Description of the task:
Every line of the entries below from the one containing "Internal and unique" to the one containing "AsyncAPI operation, either", both ends included, must be written out exactly. No other line belongs in the answer.

(Data records)
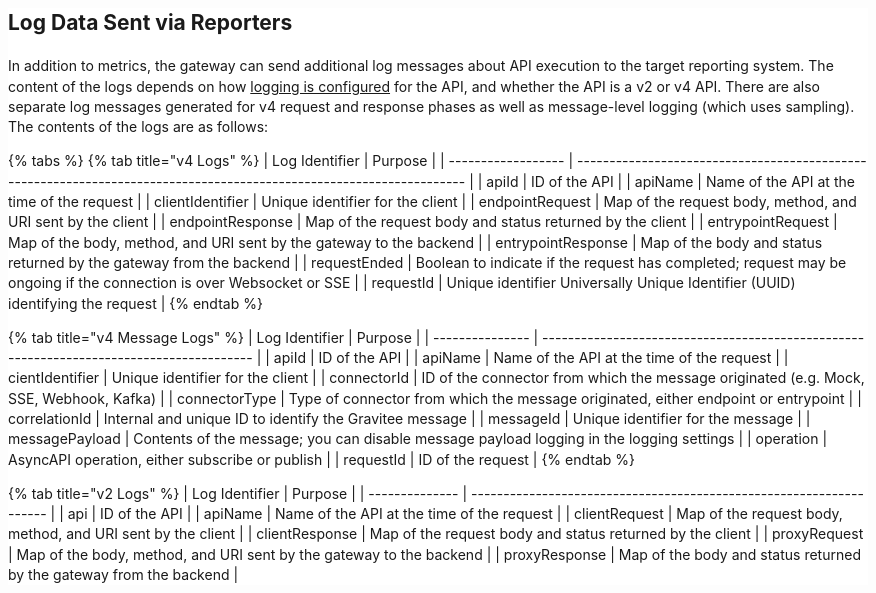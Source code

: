 ## Log Data Sent via Reporters

In addition to metrics, the gateway can send additional log messages about API execution to the target reporting system. The content of the logs depends on how [logging is configured](../logging.md) for the API, and whether the API is a v2 or v4 API. There are also separate log messages generated for v4 request and response phases as well as message-level logging (which uses sampling). The contents of the logs are as follows:

{% tabs %}
{% tab title="v4 Logs" %}
| Log Identifier     | Purpose                                                                                                              |
| ------------------ | -------------------------------------------------------------------------------------------------------------------- |
| apiId              | ID of the API                                                                                                        |
| apiName            | Name of the API at the time of the request                                                                           |
| clientIdentifier   | Unique identifier for the client                                                                                     |
| endpointRequest    | Map of the request body, method, and URI sent by the client                                                          |
| endpointResponse   | Map of the request body and status returned by the client                                                            |
| entrypointRequest  | Map of the body, method, and URI sent by the gateway to the backend                                                  |
| entrypointResponse | Map of the body and status returned by the gateway from the backend                                                  |
| requestEnded       | Boolean  to indicate if the request has completed; request may be ongoing if the connection is over Websocket or SSE |
| requestId          | Unique identifier Universally Unique Identifier (UUID) identifying the request                                       |
{% endtab %}

{% tab title="v4 Message Logs" %}
| Log Identifier  | Purpose                                                                                  |
| --------------- | ---------------------------------------------------------------------------------------- |
| apiId           | ID of the API                                                                            |
| apiName         | Name of the API at the time of the request                                               |
| cientIdentifier | Unique identifier for the client                                                         |
| connectorId     | ID of the connector from which the message originated (e.g. Mock, SSE, Webhook, Kafka)   |
| connectorType   | Type of connector from which the message originated, either endpoint or entrypoint       |
| correlationId   | Internal and unique ID to identify the Gravitee message                                  |
| messageId       | Unique identifier for the message                                                        |
| messagePayload  | Contents of the message; you can disable message payload logging in the logging settings |
| operation       | AsyncAPI operation, either subscribe or publish                                          |
| requestId       | ID of the request                                                                        |
{% endtab %}

{% tab title="v2 Logs" %}
| Log Identifier | Purpose                                                             |
| -------------- | ------------------------------------------------------------------- |
| api            | ID of the API                                                       |
| apiName        | Name of the API at the time of the request                          |
| clientRequest  | Map of the request body, method, and URI sent by the client         |
| clientResponse | Map of the request body and status returned by the client           |
| proxyRequest   | Map of the body, method, and URI sent by the gateway to the backend |
| proxyResponse  | Map of the body and status returned by the gateway from the backend |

Result:
| correlationId   | Internal and unique ID to identify the Gravitee message                                  |
| messageId       | Unique identifier for the message                                                        |
| messagePayload  | Contents of the message; you can disable message payload logging in the logging settings |
| operation       | AsyncAPI operation, either subscribe or publish                                          |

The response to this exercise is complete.